Least Squares - A Whirlwind Introduction

Thomas J. Kennedy

Contents:

Go to Google (or another search engine) and look for Least Squares Approximation. You will find a number of pages on the topic (as expected). One of these is a Wikipedia Article, https://en.wikipedia.org/wiki/Least_squares. Unless you are accustomed to a bunch of unfamiliar math terms presented all at-once, this page (and others like it) may seem overwhelming.
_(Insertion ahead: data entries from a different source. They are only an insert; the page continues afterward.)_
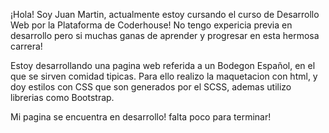 ¡Hola! Soy Juan Martin, actualmente estoy cursando el curso de Desarrollo Web por la Plataforma de Coderhouse! No tengo expericia previa en desarrollo pero si muchas ganas de aprender y progresar en esta hermosa carrera!

Estoy desarrollando una pagina web referida a un Bodegon Español, en el que se sirven comidad tipicas. Para ello realizo la maquetacion con html, y doy estilos con CSS que son generados por el SCSS, ademas utilizo librerias como Bootstrap.

Mi pagina se encuentra en desarrollo! falta poco para terminar!
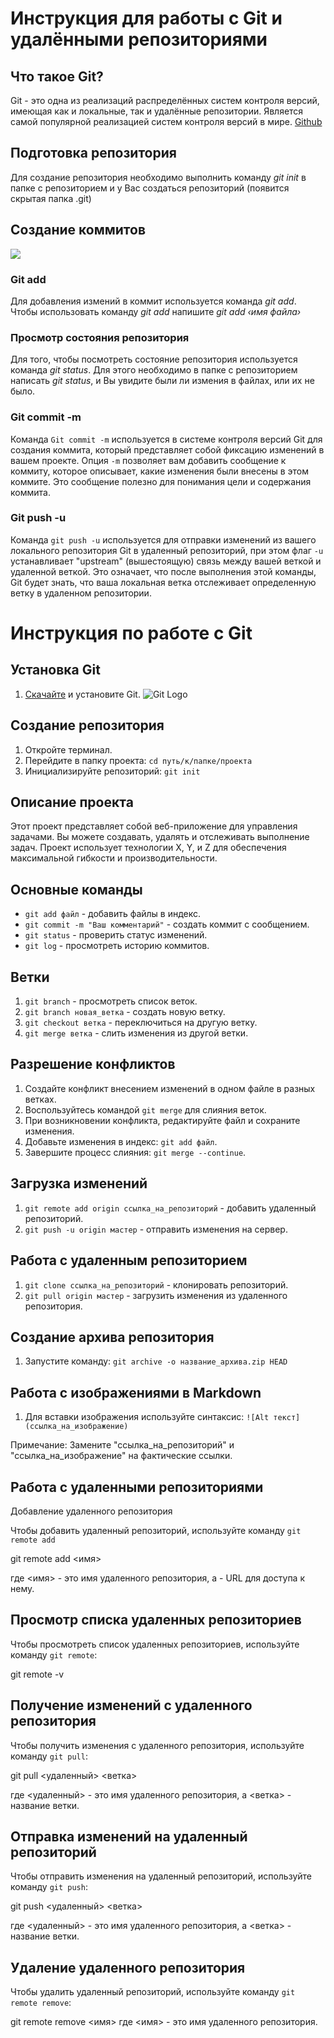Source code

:# Инструкция для работы с Git и удалёнными репозиториями

## Что такое Git?
Git - это одна из реализаций распределённых систем контроля версий, имеющая как и локальные, так и удалённые репозитории. Является самой популярной реализацией систем контроля версий в мире.
[Github](https://www.github.com "Github home")

## Подготовка репозитория
Для создание репозитория необходимо выполнить команду *git init* в папке с репозиторием и у Вас создаться репозиторий (появится скрытая папка .git)

## Создание коммитов
<picture>
  <img src="Users/raqli/Desktop/lesson03/version_control_my/git.png">
</picture>


### Git add
Для добавления измений в коммит используется команда
*git add*. Чтобы использовать команду *git add* напишите
*git add ‹имя файла›*

### Просмотр состояния репозитория
Для того, чтобы посмотреть состояние репозитория используется команда *git status*. Для этого необходимо в папке с репозиторием написать *git status*, и Вы увидите были ли измения в файлах, или их не было.

### Git commit -m
Команда `Git commit -m` используется в системе контроля версий Git для создания коммита, который представляет собой фиксацию изменений в вашем проекте. Опция `-m` позволяет вам добавить сообщение к коммиту, которое описывает, какие изменения были внесены в этом коммите. Это сообщение полезно для понимания цели и содержания коммита.

### Git push -u
Команда `git push -u` используется для отправки изменений из вашего локального репозитория Git в удаленный репозиторий, при этом флаг `-u` устанавливает "upstream" (вышестоящую) связь между вашей веткой и удаленной веткой. Это означает, что после выполнения этой команды, Git будет знать, что ваша локальная ветка отслеживает определенную ветку в удаленном репозитории.


# Инструкция по работе с Git

## Установка Git
1. [Скачайте](https://git-scm.com/downloads) и установите Git.
![Git Logo](https://git-scm.com/images/logos/downloads/Git-Logo-2Color.png)


## Создание репозитория
1. Откройте терминал.
2. Перейдите в папку проекта: `cd путь/к/папке/проекта`
3. Инициализируйте репозиторий: `git init`

## **Описание проекта**
Этот проект представляет собой веб-приложение для управления задачами. Вы можете создавать, удалять и отслеживать выполнение задач. Проект использует технологии X, Y, и Z для обеспечения максимальной гибкости и производительности.


## Основные команды
- `git add файл` - добавить файлы в индекс.
- `git commit -m "Ваш комментарий"` - создать коммит с сообщением.
- `git status` - проверить статус изменений.
- `git log` - просмотреть историю коммитов.

## Ветки
1. `git branch` - просмотреть список веток.
2. `git branch новая_ветка` - создать новую ветку.
3. `git checkout ветка` - переключиться на другую ветку.
4. `git merge ветка` - слить изменения из другой ветки.

## Разрешение конфликтов
1. Создайте конфликт внесением изменений в одном файле в разных ветках.
2. Воспользуйтесь командой `git merge` для слияния веток.
3. При возникновении конфликта, редактируйте файл и сохраните изменения.
4. Добавьте изменения в индекс: `git add файл`.
5. Завершите процесс слияния: `git merge --continue`.

## Загрузка изменений
1. `git remote add origin ссылка_на_репозиторий` - добавить удаленный репозиторий.
2. `git push -u origin мастер` - отправить изменения на сервер.

## Работа с удаленным репозиторием
1. `git clone ссылка_на_репозиторий` - клонировать репозиторий.
2. `git pull origin мастер` - загрузить изменения из удаленного репозитория.

## Создание архива репозитория
1. Запустите команду: `git archive -o название_архива.zip HEAD`

## Работа с изображениями в Markdown
1. Для вставки изображения используйте синтаксис: `![Alt текст](ссылка_на_изображение)`

Примечание: Замените "ссылка_на_репозиторий" и "ссылка_на_изображение" на фактические ссылки.

## Работа с удаленными репозиториями
Добавление удаленного репозитория

Чтобы добавить удаленный репозиторий, используйте команду `git remote add`

git remote add <имя> <url>

где <имя> - это имя удаленного репозитория, а <url> - URL для доступа к нему.

## Просмотр списка удаленных репозиториев
Чтобы просмотреть список удаленных репозиториев, используйте команду 
`git remote`:

git remote -v

## Получение изменений с удаленного репозитория
Чтобы получить изменения с удаленного репозитория, используйте команду `git pull`:

git pull <удаленный> <ветка>

где <удаленный> - это имя удаленного репозитория, а <ветка> - название ветки.

## Отправка изменений на удаленный репозиторий
Чтобы отправить изменения на удаленный репозиторий, используйте команду `git push`:

git push <удаленный> <ветка>

где <удаленный> - это имя удаленного репозитория, а <ветка> - название ветки.

## Удаление удаленного репозитория
Чтобы удалить удаленный репозиторий, используйте команду `git remote remove`:

git remote remove <имя>
где <имя> - это имя удаленного репозитория.


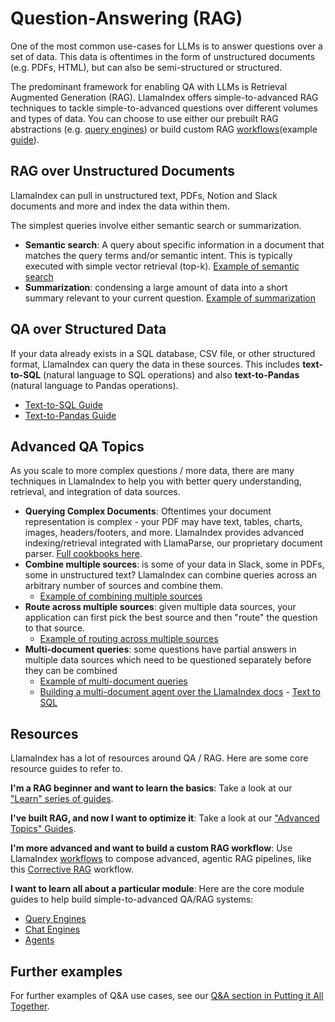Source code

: # Question-Answering (RAG)

One of the most common use-cases for LLMs is to answer questions over a set of data. This data is oftentimes in the form of unstructured documents (e.g. PDFs, HTML), but can also be semi-structured or structured.

The predominant framework for enabling QA with LLMs is Retrieval Augmented Generation (RAG). LlamaIndex offers simple-to-advanced RAG techniques to tackle simple-to-advanced questions over different volumes and types of data. You can choose to use either our prebuilt RAG abstractions (e.g. [query engines](/python/framework/module_guides/deploying/query_engine/index)) or build custom RAG [workflows](/python/framework/module_guides/workflow/index)(example [guide](/python/examples/workflow/rag)).


## RAG over Unstructured Documents
LlamaIndex can pull in unstructured text, PDFs, Notion and Slack documents and more and index the data within them.

The simplest queries involve either semantic search or summarization.

- **Semantic search**: A query about specific information in a document that matches the query terms and/or semantic intent. This is typically executed with simple vector retrieval (top-k). [Example of semantic search](/python/framework/understanding/putting_it_all_together/q_and_a/index#semantic-search)
- **Summarization**: condensing a large amount of data into a short summary relevant to your current question. [Example of summarization](/python/framework/understanding/putting_it_all_together/q_and_a/index#summarization)



## QA over Structured Data
If your data already exists in a SQL database, CSV file, or other structured format, LlamaIndex can query the data in these sources. This includes **text-to-SQL** (natural language to SQL operations) and also **text-to-Pandas** (natural language to Pandas operations).

  - [Text-to-SQL Guide](/python/examples/index_structs/struct_indices/sqlindexdemo)
  - [Text-to-Pandas Guide](/python/examples/query_engine/pandas_query_engine)

## Advanced QA Topics

As you scale to more complex questions / more data, there are many techniques in LlamaIndex to help you with better query understanding, retrieval, and integration of data sources.

- **Querying Complex Documents**: Oftentimes your document representation is complex - your PDF may have text, tables, charts, images, headers/footers, and more. LlamaIndex provides advanced indexing/retrieval integrated with LlamaParse, our proprietary document parser. [Full cookbooks here](https://github.com/run-llama/llama_parse/tree/main/examples).
- **Combine multiple sources**: is some of your data in Slack, some in PDFs, some in unstructured text? LlamaIndex can combine queries across an arbitrary number of sources and combine them.
    - [Example of combining multiple sources](/python/framework/understanding/putting_it_all_together/q_and_a/index#multi-document-queries)
- **Route across multiple sources**: given multiple data sources, your application can first pick the best source and then "route" the question to that source.
    - [Example of routing across multiple sources](/python/framework/understanding/putting_it_all_together/q_and_a/index#routing-over-heterogeneous-data)
- **Multi-document queries**: some questions have partial answers in multiple data sources which need to be questioned separately before they can be combined
    - [Example of multi-document queries](/python/framework/understanding/putting_it_all_together/q_and_a/index#multi-document-queries)
    - [Building a multi-document agent over the LlamaIndex docs](/python/examples/agent/multi_document_agents-v1) - [Text to SQL](/python/examples/index_structs/struct_indices/sqlindexdemo)


## Resources

LlamaIndex has a lot of resources around QA / RAG. Here are some core resource guides to refer to.

**I'm a RAG beginner and want to learn the basics**: Take a look at our ["Learn" series of guides](/python/framework/understanding/index).

**I've built RAG, and now I want to optimize it**: Take a look at our ["Advanced Topics" Guides](/python/framework/optimizing/production_rag).

**I'm more advanced and want to build a custom RAG workflow**: Use LlamaIndex [workflows](/python/framework/module_guides/workflow/index) to compose advanced, agentic RAG pipelines, like this [Corrective RAG](/python/examples/workflow/corrective_rag_pack) workflow.

**I want to learn all about a particular module**: Here are the core module guides to help build simple-to-advanced QA/RAG systems:

- [Query Engines](/python/framework/module_guides/deploying/query_engine/index)
- [Chat Engines](/python/framework/module_guides/deploying/chat_engines/index)
- [Agents](/python/framework/module_guides/deploying/agents/index)


## Further examples

For further examples of Q&A use cases, see our [Q&A section in Putting it All Together](/python/framework/understanding/putting_it_all_together/q_and_a/index).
However, if we scroll through the page, we eventually find a link to Linear Least Squares. If we scroll through this next page, we will eventually find a somewhat approachable example. However, the notation is a bit unfamiliar.

Let us start our discussion by taking a few steps back…

1 A Line Connecting Two Points

Let us go back a few years… to the equation of a line:

\[ y = mx + b \]

From algebra, we know that:

By definition, we can write m as

\[ m = \frac{y_1 - y_0}{x_1 - x_0} \]

These definitions allow us to write:

\[ y = \frac{y_1 - y_0}{x_1 - x_0} x + b \]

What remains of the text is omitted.